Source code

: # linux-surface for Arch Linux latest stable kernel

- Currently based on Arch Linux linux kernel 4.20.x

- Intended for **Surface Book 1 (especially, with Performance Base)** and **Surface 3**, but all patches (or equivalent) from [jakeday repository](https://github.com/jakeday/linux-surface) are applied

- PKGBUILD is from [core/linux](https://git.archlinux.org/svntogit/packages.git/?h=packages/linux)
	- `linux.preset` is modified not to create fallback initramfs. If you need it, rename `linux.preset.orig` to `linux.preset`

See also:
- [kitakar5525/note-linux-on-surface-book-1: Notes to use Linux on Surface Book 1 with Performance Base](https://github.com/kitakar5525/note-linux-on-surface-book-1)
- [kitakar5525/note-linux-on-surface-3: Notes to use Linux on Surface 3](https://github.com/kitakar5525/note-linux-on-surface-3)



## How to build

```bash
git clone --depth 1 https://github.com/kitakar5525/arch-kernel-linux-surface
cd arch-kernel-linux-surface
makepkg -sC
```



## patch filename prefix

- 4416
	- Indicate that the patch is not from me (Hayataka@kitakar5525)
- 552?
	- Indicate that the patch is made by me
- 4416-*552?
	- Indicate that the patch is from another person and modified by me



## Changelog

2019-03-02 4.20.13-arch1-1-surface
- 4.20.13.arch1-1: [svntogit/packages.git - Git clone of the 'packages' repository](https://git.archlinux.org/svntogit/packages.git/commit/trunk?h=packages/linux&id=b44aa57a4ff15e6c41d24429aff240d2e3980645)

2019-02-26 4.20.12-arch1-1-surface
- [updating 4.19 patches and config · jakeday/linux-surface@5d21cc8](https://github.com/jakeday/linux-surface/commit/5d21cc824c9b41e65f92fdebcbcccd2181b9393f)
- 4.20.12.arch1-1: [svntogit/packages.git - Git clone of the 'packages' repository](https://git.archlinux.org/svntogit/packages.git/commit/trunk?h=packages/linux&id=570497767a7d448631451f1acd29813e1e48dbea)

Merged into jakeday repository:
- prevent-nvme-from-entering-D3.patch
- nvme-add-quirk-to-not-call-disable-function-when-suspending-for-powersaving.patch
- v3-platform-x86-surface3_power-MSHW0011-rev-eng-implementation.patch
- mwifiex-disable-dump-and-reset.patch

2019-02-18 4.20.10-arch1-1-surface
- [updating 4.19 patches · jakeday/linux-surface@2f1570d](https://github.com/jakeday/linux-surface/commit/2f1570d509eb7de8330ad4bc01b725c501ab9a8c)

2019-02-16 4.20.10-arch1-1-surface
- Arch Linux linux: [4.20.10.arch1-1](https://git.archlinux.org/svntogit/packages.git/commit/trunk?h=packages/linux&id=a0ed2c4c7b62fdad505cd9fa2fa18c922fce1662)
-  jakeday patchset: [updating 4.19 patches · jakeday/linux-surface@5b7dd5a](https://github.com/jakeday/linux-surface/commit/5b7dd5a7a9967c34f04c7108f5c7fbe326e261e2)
+---+
● **Work item**
Only lines with the string "kernel" are wanted; please find each one in the listing and copy it.

● **Exercise result**
: # linux-surface for Arch Linux latest stable kernel
- Currently based on Arch Linux linux kernel 4.20.x
git clone --depth 1 https://github.com/kitakar5525/arch-kernel-linux-surface
cd arch-kernel-linux-surface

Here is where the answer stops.